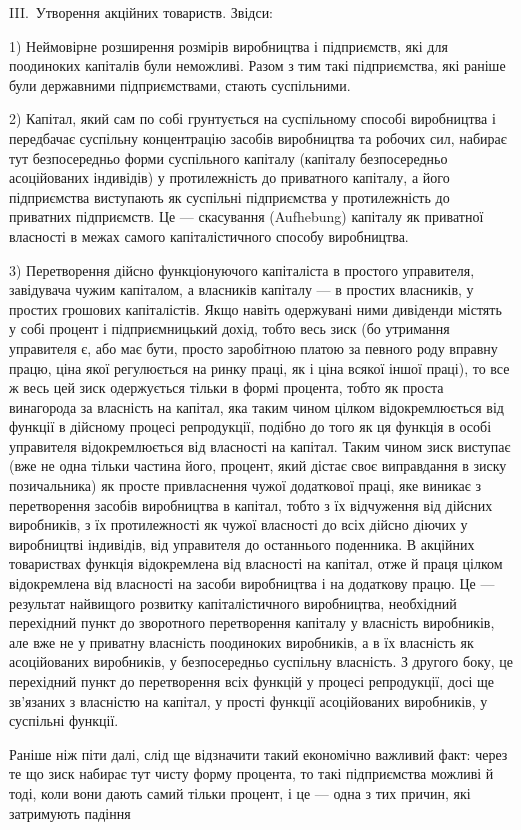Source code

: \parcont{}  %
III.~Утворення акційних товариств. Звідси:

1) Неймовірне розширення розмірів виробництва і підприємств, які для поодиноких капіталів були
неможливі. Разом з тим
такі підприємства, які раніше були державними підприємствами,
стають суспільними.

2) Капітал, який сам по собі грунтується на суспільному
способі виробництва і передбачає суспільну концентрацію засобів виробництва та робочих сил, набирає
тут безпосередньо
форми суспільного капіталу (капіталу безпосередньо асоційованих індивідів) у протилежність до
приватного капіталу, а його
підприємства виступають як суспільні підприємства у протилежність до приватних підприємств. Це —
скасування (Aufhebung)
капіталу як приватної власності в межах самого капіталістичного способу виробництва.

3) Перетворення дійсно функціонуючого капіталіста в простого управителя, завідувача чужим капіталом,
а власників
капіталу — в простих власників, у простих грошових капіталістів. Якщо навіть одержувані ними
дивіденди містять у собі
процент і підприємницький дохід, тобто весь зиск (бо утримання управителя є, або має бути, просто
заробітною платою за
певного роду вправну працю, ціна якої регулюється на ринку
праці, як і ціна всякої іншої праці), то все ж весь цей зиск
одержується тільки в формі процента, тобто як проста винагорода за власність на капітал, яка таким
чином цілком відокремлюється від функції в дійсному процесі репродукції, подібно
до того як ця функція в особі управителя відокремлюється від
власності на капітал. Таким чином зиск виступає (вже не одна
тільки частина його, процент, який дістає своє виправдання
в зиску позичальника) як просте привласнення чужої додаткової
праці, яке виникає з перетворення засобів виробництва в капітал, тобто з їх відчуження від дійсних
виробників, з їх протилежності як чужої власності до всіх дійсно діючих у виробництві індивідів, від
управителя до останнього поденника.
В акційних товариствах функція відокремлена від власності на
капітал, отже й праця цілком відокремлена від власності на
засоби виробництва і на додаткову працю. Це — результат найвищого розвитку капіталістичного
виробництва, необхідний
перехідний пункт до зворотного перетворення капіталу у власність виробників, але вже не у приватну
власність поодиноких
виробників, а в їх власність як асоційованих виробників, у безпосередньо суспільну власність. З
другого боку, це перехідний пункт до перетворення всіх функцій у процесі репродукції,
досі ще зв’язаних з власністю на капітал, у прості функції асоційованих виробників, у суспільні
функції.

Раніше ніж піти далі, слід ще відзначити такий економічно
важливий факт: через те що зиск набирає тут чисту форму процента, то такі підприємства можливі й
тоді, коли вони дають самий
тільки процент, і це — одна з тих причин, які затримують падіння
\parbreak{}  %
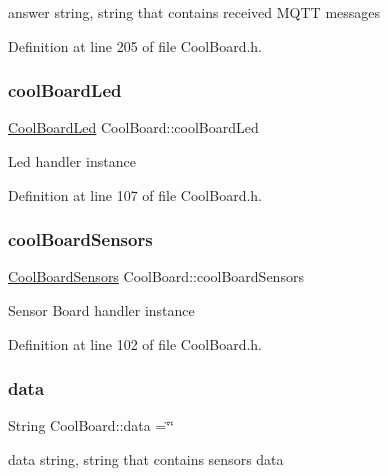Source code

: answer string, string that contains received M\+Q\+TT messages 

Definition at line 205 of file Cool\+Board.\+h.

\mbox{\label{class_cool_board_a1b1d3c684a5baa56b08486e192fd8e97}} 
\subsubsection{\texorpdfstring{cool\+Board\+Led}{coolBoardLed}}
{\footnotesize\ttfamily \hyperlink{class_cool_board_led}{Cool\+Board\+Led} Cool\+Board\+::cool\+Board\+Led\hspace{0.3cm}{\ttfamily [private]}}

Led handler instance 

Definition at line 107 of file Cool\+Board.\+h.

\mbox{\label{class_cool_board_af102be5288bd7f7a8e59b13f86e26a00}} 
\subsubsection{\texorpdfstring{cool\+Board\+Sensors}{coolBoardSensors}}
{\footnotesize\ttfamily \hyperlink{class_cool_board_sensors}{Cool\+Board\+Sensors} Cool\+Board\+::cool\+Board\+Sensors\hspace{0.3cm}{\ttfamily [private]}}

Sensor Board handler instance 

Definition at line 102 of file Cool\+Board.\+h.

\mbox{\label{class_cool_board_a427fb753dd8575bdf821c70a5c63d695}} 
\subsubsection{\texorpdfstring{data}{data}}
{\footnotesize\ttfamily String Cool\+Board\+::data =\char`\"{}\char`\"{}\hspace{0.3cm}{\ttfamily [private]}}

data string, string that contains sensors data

+ + + + + + +

_Your goal_.
Wherever the string "капіталу" appears in the entries above, list that line.

_Response to the task_.
форми суспільного капіталу (капіталу безпосередньо асоційованих індивідів) у протилежність до
приватного капіталу, а його
капіталу як приватної власності в межах самого капіталістичного способу виробництва.
капіталу — в простих власників, у простих грошових капіталістів. Якщо навіть одержувані ними
перехідний пункт до зворотного перетворення капіталу у власність виробників, але вже не у приватну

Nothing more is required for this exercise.